* Action item
Once you have read the records below, report how many lines contain the word "figures", and give nothing besides that number.
Data shown below:
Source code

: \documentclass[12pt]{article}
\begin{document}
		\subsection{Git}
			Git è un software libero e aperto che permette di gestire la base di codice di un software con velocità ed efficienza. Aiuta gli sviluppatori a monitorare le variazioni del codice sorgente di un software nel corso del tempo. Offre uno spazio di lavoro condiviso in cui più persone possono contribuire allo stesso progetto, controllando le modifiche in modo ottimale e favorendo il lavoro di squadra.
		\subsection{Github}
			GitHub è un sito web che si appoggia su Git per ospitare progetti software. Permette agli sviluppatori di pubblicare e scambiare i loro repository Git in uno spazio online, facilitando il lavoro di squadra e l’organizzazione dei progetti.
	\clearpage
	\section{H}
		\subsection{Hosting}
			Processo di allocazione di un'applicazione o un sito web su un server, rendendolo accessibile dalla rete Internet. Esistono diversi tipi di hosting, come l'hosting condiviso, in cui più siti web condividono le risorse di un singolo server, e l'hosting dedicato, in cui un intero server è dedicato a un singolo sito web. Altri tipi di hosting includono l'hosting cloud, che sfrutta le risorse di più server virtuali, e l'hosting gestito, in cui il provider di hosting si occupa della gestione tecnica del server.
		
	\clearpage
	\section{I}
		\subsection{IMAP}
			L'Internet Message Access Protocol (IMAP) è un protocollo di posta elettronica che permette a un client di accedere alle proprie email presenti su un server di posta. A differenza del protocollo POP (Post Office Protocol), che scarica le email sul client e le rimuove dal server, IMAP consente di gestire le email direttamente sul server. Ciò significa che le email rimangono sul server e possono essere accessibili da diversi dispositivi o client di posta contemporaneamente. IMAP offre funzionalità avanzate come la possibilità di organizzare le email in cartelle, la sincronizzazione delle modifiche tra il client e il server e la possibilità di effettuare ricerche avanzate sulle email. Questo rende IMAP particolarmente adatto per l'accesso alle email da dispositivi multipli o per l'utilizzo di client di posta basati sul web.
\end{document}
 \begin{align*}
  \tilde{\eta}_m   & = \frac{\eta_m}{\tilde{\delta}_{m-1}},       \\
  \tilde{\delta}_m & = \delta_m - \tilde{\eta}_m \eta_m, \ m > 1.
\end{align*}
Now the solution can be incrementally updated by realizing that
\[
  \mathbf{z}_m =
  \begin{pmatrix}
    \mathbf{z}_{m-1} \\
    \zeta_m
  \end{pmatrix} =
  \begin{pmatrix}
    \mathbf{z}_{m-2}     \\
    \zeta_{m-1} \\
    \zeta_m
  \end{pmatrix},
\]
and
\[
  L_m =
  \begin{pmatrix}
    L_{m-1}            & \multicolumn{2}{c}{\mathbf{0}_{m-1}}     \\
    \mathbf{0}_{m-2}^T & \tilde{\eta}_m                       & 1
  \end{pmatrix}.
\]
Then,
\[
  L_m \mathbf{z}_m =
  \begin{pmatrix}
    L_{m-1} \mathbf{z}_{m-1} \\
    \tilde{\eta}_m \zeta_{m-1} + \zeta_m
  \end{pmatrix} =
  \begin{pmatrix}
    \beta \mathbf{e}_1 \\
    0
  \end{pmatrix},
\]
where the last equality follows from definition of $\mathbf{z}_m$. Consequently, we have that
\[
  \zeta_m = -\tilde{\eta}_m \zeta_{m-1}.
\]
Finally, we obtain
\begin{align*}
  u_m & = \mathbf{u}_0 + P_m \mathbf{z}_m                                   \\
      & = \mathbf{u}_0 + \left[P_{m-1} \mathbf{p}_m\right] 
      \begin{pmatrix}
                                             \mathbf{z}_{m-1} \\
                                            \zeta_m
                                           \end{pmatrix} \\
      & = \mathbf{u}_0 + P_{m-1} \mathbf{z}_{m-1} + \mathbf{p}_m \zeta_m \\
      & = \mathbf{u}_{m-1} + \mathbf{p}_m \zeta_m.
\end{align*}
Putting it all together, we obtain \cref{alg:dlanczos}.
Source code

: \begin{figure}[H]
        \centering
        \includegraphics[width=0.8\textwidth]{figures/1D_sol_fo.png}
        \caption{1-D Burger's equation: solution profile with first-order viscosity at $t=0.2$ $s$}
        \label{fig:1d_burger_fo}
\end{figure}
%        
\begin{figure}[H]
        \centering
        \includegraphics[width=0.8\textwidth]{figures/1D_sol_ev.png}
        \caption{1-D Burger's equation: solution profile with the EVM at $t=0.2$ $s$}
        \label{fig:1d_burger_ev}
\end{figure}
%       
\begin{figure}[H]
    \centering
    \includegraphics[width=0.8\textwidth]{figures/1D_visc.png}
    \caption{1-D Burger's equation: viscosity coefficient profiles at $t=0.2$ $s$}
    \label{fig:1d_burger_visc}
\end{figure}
End of Data shown.
* Answer below
3